Friday, October 13, 2017

ME AND THE CRITTERS

                                               

I have a rather large Pileated Woodpecker that lives in the woods behind my house. Sometimes at night I can hear this big bird boring holes in an old dead tree. He has a rapid fire feature of about 100 hits per minute and Bushman Assault Rifles Company would do well to find a mechanism that works this fast. If the NFL could study this bird, maybe they could keep football players from scattering their brains. He’s been doing it all year and he still seems to have his wits about him. Talk about taking a hit. There is a rumor going around that the tree in California, which had a road bored through it, was really the work of two of these woodpeckers—although it did take them all winter. Keep in mind that this is no ordinary woodpecker, this is a flying jackhammer. All was well until he decided to ventilate my wood siding.

Not prone to shooting critters, to drive the varmint, who was lodged up in the highest eves of my house away, I had to resort to a high-pressure water hose. You don’t want to mess around with an old firefighter when it comes to accurately squirting water. This worked—however, this critter is an early riser so much of my water squirting took place in my P. J’s.,  and I was going on about four hours of sleep a night for the week of the conflict. I had nightmares, when I was asleep and he was hammering on the house, about being pinned down under a barbed wire fence somewhere on the western front of France, and that was not helpful. I think the bird is wearing on me because last night as he flew off, I swear he gave me the old Woody Woodpecker Song. Maybe this is where the phrase, “flipping you the bird” came from.

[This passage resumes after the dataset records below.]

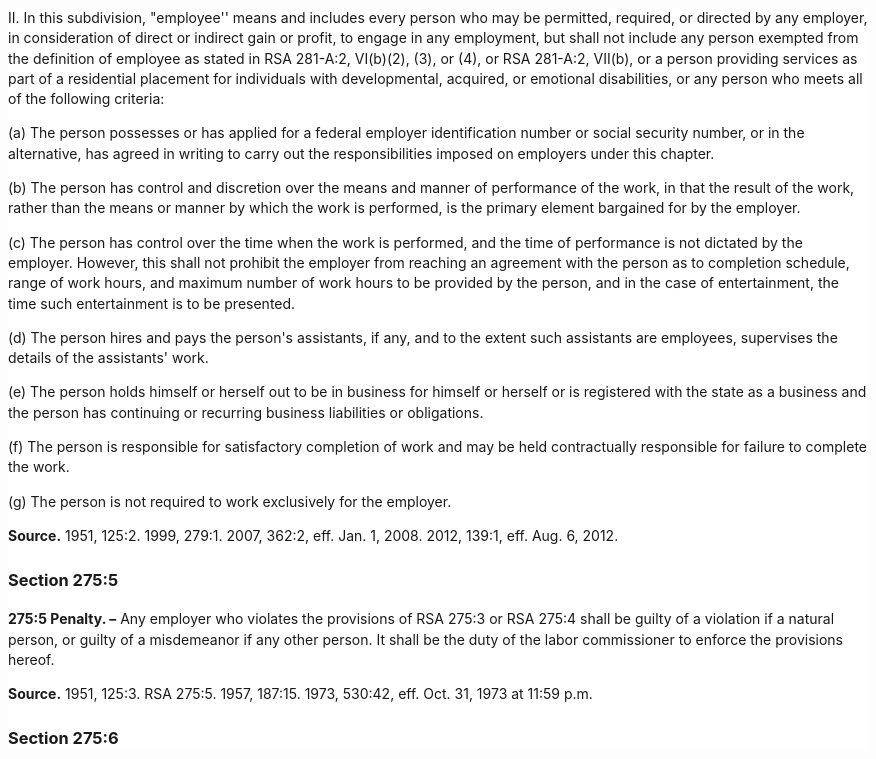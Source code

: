  II. In this subdivision, "employee'' means and includes every person
who may be permitted, required, or directed by any employer, in
consideration of direct or indirect gain or profit, to engage in any
employment, but shall not include any person exempted from the
definition of employee as stated in RSA 281-A:2, VI(b)(2), (3), or (4),
or RSA 281-A:2, VII(b), or a person providing services as part of a
residential placement for individuals with developmental, acquired, or
emotional disabilities, or any person who meets all of the following
criteria:
                                             
 (a) The person possesses or has applied for a federal employer
identification number or social security number, or in the alternative,
has agreed in writing to carry out the responsibilities imposed on
employers under this chapter.
                                             
 (b) The person has control and discretion over the means and
manner of performance of the work, in that the result of the work,
rather than the means or manner by which the work is performed, is the
primary element bargained for by the employer.
                                             
 (c) The person has control over the time when the work is
performed, and the time of performance is not dictated by the employer.
However, this shall not prohibit the employer from reaching an agreement
with the person as to completion schedule, range of work hours, and
maximum number of work hours to be provided by the person, and in the
case of entertainment, the time such entertainment is to be presented.
                                             
 (d) The person hires and pays the person's assistants, if any,
and to the extent such assistants are employees, supervises the details
of the assistants' work.
                                             
 (e) The person holds himself or herself out to be in business for
himself or herself or is registered with the state as a business and the
person has continuing or recurring business liabilities or obligations.
                                             
 (f) The person is responsible for satisfactory completion of work
and may be held contractually responsible for failure to complete the
work.
                                             
 (g) The person is not required to work exclusively for the
employer.

**Source.** 1951, 125:2. 1999, 279:1. 2007, 362:2, eff. Jan. 1, 2008.
2012, 139:1, eff. Aug. 6, 2012.

### Section 275:5

 **275:5 Penalty. –** Any employer who violates the provisions of RSA
275:3 or RSA 275:4 shall be guilty of a violation if a natural person,
or guilty of a misdemeanor if any other person. It shall be the duty of
the labor commissioner to enforce the provisions hereof.

**Source.** 1951, 125:3. RSA 275:5. 1957, 187:15. 1973, 530:42, eff.
Oct. 31, 1973 at 11:59 p.m.

### Section 275:6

On another subject—I have apple trees, and being the benevolent person I am, I leave the lower apples for the deer when I pick them. They have been coming on a regular basis and you see them grazing in the morning. The other day I picked the apples, putting them in a few five-gallon pails, which I set on the back porch. Again, I left the lower apples on the tree for the deer. This morning, when I looked out the bedroom window at daybreak, there were no deer to be seen. That’s because they were all up at the house, eating the apples out of the pails. I think, somewhere along the line, they picked up on the mentality that you don’t have to work for your food if you don’t want to. Wonder where that came from?

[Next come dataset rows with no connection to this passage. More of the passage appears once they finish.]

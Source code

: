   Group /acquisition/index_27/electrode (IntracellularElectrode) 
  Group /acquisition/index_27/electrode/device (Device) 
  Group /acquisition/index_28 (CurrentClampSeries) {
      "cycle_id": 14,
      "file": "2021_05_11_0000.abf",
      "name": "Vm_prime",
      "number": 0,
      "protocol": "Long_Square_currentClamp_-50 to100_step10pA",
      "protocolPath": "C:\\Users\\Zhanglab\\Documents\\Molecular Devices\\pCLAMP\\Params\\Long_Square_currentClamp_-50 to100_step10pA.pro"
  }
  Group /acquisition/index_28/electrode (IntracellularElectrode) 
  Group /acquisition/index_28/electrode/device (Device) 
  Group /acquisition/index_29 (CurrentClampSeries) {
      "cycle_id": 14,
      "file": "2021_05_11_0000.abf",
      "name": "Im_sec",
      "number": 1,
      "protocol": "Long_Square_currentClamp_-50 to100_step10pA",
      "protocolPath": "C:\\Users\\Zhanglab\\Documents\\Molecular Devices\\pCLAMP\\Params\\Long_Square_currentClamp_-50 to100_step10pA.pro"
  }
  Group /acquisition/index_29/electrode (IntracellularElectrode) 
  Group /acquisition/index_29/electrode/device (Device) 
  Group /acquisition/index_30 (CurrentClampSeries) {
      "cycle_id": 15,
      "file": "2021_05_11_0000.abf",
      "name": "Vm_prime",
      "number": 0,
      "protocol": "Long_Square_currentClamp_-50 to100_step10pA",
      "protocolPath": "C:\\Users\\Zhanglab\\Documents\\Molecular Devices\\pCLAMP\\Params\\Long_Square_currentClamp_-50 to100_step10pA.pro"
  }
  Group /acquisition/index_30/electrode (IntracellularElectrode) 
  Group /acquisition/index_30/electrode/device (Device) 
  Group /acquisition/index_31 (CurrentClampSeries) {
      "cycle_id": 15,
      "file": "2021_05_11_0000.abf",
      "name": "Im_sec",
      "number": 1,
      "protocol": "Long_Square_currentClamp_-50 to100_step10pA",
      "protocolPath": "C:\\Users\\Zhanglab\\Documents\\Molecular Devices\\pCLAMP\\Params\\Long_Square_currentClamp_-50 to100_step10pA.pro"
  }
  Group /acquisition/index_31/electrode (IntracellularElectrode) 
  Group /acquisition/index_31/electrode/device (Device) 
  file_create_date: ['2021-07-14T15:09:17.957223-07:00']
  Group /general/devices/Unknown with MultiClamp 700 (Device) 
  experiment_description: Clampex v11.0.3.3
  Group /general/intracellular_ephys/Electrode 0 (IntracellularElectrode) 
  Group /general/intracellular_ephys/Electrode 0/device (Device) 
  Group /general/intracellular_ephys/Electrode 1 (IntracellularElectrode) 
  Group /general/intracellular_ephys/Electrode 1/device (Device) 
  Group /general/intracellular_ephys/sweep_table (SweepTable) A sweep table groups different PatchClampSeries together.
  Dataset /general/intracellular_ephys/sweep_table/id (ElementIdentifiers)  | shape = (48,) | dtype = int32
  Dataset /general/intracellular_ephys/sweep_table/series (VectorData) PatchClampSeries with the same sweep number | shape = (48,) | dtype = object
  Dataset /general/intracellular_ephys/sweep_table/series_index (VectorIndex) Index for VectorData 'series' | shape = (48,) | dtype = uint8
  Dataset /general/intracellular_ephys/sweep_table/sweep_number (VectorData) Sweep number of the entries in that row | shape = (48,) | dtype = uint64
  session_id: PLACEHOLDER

A few years back I had a skunk under my porch. He didn’t stink, and he rarely bothered anyone, but with my dog Molly, who has been sprayed by skunks in the past—and I think enjoyed it—it was technically always an accident waiting to happen. The problem is, getting the skunk to leave is not always that easy. If you shoot it there, you might as well burn the house down, and being an old firefighter, I do know how to do that, but frown on it, and now having said that, hope I don’t have a fire because I will be in for a lengthy investigation. So instead, my neighbor who is an old Scandinavian, told me to put a bucket of Lutefisk under the porch and they will go away. It was hard to find Lutefisk out of season, but when it arrived I promptly got it under the porch, and sure enough, the skunk quickly moved out. But, I now have two Norwegians who have been casing the place the last few days.  I hope they stay away. Anybody want a bucket of Lutefisk?